Diametric Changes in Ventral Striatal Dopamine Release Underlie Drug-Taking and Drug-Seeking Behaviors

Though altered dopamine transmission is implicated in most contemporary theories of addiction, the timing, context, and directionality of these changes remain a matter of debate. While some studies demonstrate dopamine in the nucleus accumbens core (NAcc) plays an important role in producing drug satiety, others suggest NAcc dopamine mediates craving and promotes drug seeking.

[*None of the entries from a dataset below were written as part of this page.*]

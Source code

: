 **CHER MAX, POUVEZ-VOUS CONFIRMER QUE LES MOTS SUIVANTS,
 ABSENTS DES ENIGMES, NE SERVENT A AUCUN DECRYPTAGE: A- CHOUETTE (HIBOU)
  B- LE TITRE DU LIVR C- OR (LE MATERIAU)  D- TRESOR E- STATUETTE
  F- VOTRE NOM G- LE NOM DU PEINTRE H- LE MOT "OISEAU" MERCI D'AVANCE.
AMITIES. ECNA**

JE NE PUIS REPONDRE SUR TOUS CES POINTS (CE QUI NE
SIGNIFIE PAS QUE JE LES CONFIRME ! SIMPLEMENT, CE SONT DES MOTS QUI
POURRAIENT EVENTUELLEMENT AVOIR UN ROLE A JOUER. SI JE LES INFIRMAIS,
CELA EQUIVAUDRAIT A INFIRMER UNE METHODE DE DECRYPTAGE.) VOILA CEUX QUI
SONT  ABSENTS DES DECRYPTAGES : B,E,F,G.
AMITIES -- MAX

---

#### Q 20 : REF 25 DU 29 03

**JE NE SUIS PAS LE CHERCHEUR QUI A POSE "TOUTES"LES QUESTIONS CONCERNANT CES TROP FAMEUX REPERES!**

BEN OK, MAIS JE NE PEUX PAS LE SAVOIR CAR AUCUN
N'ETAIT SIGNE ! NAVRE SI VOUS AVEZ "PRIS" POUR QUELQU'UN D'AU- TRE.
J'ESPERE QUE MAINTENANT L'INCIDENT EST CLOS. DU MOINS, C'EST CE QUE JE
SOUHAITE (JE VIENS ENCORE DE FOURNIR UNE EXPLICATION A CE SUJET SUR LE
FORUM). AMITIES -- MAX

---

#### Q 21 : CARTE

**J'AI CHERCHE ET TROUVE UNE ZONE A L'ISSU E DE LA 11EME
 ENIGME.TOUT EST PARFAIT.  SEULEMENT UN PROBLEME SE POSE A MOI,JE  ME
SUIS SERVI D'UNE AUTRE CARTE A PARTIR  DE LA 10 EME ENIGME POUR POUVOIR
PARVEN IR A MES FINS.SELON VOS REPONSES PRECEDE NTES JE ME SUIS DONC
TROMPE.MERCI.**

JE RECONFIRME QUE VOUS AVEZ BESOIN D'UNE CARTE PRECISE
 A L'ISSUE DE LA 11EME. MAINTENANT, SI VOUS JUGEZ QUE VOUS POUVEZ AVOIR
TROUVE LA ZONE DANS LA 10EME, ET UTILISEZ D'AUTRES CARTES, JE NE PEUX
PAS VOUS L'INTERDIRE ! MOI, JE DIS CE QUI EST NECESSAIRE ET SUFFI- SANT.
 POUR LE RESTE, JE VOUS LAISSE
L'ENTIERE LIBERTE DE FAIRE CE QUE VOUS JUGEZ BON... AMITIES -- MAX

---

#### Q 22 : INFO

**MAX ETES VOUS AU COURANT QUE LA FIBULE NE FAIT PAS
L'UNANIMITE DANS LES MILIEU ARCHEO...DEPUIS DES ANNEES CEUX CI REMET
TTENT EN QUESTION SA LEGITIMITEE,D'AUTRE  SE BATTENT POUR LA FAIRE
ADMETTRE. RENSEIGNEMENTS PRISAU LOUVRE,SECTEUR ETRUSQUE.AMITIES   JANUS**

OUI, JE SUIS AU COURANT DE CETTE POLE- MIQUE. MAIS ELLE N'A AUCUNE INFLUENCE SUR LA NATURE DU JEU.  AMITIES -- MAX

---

How might drug-cue elicited dopamine transmission in the NAcc serve both as a satiety signal and to produce craving? Drug cues serve different purposes in different contexts. During drug-taking, cues confirm the success of drug-seeking actions and indicate imminent drug delivery, thus suppressing further drug-seeking. In contrast, during reinstatement paradigms, the same cues, presented unexpectedly during abstinence, signal possible drug availability nearby and promote drug-seeking. For NAcc dopamine to both decrease drug-taking and increase drug-seeking, we hypothesize there must be a divergence in the dopamine signals evoked by drug-paired cues when presented in drug-taking vs. -seeking contexts. To test this hypothesis we used fast-scan cyclic voltammetry in rats to measure changes in drug-cue elicited dopamine over time in both of these contexts. Indeed, we found that while cue-elicited dopamine transmission significantly decreases over the course of weeks of drug-taking, dopamine responses to the same cues presented in a drug-seeking context increase. We also found that the cue-elicited dopamine signals observed during drug-seeking ‘incubate’ further during prolonged periods of abstinence, and that this occurs in parallel with enhancements in drug-seeking behavior. To confirm that changes in dopamine release were regulating the drug-taking and drug-seeking behavior we observed we also employed optogenetic manipulations of dopamine release to demonstrate that enhancing dopamine during drug-taking suppresses drug intake, and enhancing dopamine during drug-seeking promotes drug-seeking behaviors.